Alluding to the controversy surrounding the summit, seemingly a repetition
of those that led to the breakdown of the 1978 and 1983 conferences in
Geneva, the UN secretary general acknowledged that the encounter was
particularly difficult to organize.

As was the case in the two earlier conferences, the Arab nations and the
overwhelming majority of Muslim African states attempted to ensure in the
pre-meetings that the final declaration should include an equation of
Zionism with racism.

While on previous occasions that point was the pretext given for the United
States absenting itself from the meetings, in this case it has been utilized
by the U.S. administration to send only a low-level delegation to Durban.

In a speech conciliatory in tone, Annan stated that the Jewish people were
criminalized at one point in their history and that should never be
forgotten, in order to stress the need to avoid past errors and to solve the
Palestinian problem.

The UN secretary general also attempted to adopt an equidistant position on
another issue that threatened to upset the summit's convening: the petition
of certain countries and African non-governmental organizations to agree
financial reparations for slavery.

Annan paid tribute to the peoples who were exterminated by their colonizers
and suffered slavery, but came out in favor of the guilty ones asking for
pardon before the victims or their descendents receive any financial
compensation.

Delegations from the developed countries are headed by ministers,
secretaries of state or director generals, in contrast with the presence of
some 15 presidents from some of the poorest nations of the world.

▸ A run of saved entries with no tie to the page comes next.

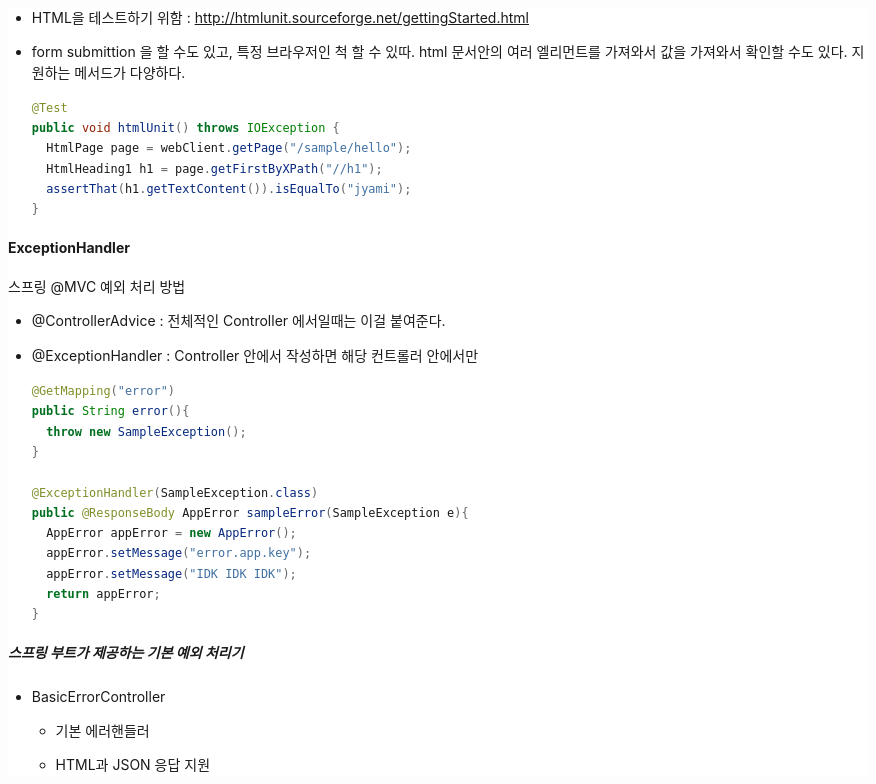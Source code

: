 - HTML을 테스트하기 위함 : http://htmlunit.sourceforge.net/gettingStarted.html

- form submittion 을 할 수도 있고, 특정 브라우저인 척 할 수 있따. html 문서안의 여러 엘리먼트를 가져와서 값을 가져와서 확인할 수도 있다. 지원하는 메서드가 다양하다.

  ```java
  @Test
  public void htmlUnit() throws IOException {
    HtmlPage page = webClient.getPage("/sample/hello");
    HtmlHeading1 h1 = page.getFirstByXPath("//h1");
    assertThat(h1.getTextContent()).isEqualTo("jyami");
  }
  ```

  

#### ExceptionHandler

스프링 @MVC 예외 처리 방법

- @ControllerAdvice : 전체적인 Controller 에서일때는 이걸 붙여준다.

- @ExceptionHandler : Controller 안에서 작성하면 해당 컨트롤러 안에서만

  ```java
  @GetMapping("error")
  public String error(){
    throw new SampleException();
  }
  
  @ExceptionHandler(SampleException.class)
  public @ResponseBody AppError sampleError(SampleException e){
    AppError appError = new AppError();
    appError.setMessage("error.app.key");
    appError.setMessage("IDK IDK IDK");
    return appError;
  }
  ```



##### 스프링 부트가 제공하는 기본 예외 처리기

- BasicErrorController

  - 기본 에러핸들러

  - HTML과 JSON 응답 지원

The majority of leaders present at the conference are African but their
number includes Cuban President Fidel Castro and Palestinian leader Yaser
Arafat, received with cheers by participants at the opening session of a
meeting not expected to yield great results, but one that will serve as a
starting point for an awareness campaign on racial discrimination.

At least 250 million people in the world are still suffering from some form
of segregation based on the color of their skin, in what Annan described as
painful vestiges of former mentalities.

The UN secretary general recalled that nobody is born a racist but is made
one by his or her surroundings, and emphasized that the future battle to
eradicate racial prejudice should be waged in the field of education. (EFE)


(c) 2001, Granma International Digital.